ISO 19011の認証を受けることはできますか?

いいえ、できません。ISO 19011は「要求事項」を定めた規格ではなく、監査のやり方を説明した「指針(ガイドライン)」であるため、組織がこの規格の認証を取得するという概念はありません。

内部監査と外部監査のどちらに適用されますか?

その両方に適用されます。組織自らが行う内部監査はもちろん、外部の第三者が行う監査においても、共通して活用できるガイドラインとなっています。

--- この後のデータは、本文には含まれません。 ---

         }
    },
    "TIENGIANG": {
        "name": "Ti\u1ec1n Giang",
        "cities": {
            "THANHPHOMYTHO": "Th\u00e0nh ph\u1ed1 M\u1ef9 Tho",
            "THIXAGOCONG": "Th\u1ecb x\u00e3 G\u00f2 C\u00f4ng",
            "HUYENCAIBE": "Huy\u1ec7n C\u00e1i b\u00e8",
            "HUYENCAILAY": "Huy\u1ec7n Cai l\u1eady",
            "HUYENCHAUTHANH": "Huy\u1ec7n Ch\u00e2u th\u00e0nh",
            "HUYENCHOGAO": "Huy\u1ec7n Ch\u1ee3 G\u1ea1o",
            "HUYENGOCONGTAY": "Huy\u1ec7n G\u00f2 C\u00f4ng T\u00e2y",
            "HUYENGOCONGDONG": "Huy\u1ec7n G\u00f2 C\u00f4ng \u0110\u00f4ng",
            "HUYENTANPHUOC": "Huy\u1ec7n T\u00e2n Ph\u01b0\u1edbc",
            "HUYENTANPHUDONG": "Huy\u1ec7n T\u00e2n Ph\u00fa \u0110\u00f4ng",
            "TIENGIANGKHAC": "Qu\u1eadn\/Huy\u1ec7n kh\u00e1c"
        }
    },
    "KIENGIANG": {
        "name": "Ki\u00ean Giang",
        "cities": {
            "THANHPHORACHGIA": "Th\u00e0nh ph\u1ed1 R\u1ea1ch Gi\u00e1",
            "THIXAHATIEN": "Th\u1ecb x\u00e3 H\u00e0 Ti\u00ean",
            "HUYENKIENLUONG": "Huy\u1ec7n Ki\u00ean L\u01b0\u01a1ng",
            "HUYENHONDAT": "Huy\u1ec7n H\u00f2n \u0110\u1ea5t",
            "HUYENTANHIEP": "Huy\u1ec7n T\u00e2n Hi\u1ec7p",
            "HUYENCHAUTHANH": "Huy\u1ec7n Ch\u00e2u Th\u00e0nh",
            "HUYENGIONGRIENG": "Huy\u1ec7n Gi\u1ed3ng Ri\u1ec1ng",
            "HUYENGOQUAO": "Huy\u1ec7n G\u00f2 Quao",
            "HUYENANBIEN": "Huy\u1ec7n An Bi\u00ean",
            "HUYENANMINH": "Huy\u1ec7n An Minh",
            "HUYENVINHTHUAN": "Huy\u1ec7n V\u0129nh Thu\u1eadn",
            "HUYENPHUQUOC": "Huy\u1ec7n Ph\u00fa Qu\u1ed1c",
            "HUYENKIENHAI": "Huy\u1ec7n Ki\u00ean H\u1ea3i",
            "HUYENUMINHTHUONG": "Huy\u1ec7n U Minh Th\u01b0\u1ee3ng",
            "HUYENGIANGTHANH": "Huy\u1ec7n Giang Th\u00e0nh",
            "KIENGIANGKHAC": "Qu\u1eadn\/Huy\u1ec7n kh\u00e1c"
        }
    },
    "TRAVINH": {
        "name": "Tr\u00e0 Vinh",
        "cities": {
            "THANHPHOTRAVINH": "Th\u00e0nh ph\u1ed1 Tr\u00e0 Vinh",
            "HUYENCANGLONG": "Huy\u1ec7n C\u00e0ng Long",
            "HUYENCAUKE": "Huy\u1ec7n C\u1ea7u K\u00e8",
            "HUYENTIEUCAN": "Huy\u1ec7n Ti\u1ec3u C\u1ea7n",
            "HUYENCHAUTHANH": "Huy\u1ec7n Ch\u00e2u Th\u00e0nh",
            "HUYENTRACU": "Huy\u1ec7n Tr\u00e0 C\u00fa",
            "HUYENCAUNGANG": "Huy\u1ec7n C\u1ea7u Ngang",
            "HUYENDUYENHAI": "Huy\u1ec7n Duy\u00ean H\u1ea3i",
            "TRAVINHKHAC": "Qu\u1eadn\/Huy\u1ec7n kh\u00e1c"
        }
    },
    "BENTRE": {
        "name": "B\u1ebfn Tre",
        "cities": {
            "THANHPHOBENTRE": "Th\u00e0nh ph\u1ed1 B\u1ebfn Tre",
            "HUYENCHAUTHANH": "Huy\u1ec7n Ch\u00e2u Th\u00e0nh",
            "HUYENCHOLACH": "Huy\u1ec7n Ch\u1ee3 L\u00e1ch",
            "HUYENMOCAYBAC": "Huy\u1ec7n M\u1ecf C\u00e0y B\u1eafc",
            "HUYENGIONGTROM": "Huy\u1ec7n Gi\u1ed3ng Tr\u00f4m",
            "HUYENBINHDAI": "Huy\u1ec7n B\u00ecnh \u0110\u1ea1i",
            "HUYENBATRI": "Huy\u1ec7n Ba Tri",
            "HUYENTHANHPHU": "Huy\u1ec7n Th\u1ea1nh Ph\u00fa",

リスクベースアプローチ」とは具体的に何をすることですか?

監査の計画や実施において、どこに重要なリスクが潜んでいるかを分析し、重点的に確認すべき箇所にリソースを集中させる手法のことです。これにより、効率的かつ効果的な監査が可能になります。

監査員の能力を評価する際に重視されるのは何ですか?

専門的な知識やスキルだけでなく、個人の行動(誠実さや客観的な態度など)も重要な評価対象となります。状況に応じた適切な判断ができる能力が求められます。